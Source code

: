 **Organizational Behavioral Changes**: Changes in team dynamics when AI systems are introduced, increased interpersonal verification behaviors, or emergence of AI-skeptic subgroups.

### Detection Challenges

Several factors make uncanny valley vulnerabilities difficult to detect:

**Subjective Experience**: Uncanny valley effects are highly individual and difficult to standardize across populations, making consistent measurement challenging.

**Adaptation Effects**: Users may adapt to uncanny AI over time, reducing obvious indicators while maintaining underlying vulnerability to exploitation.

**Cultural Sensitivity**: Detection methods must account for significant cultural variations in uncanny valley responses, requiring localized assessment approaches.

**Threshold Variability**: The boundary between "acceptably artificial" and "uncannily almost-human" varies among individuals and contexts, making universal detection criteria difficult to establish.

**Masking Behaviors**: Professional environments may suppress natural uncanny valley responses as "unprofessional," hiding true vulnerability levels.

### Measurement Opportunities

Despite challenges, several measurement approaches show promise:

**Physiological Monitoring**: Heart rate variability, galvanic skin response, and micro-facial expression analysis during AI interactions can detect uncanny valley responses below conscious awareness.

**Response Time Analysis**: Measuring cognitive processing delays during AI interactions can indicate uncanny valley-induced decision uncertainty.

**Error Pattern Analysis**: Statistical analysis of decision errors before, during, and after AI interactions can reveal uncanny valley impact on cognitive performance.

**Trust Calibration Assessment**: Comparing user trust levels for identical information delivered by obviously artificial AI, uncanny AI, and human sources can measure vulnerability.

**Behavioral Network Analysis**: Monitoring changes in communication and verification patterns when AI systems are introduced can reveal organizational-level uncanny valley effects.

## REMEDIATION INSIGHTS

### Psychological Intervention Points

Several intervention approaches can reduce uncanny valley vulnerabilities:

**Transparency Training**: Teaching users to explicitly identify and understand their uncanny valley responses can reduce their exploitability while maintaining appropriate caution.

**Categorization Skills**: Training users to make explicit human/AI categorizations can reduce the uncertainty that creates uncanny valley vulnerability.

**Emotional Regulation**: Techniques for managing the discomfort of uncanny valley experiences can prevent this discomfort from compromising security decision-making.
####
- _Exercise goal_
Your reply must be one number, namely the count of lines above that hold the string "human".

- _Finished exercise_
3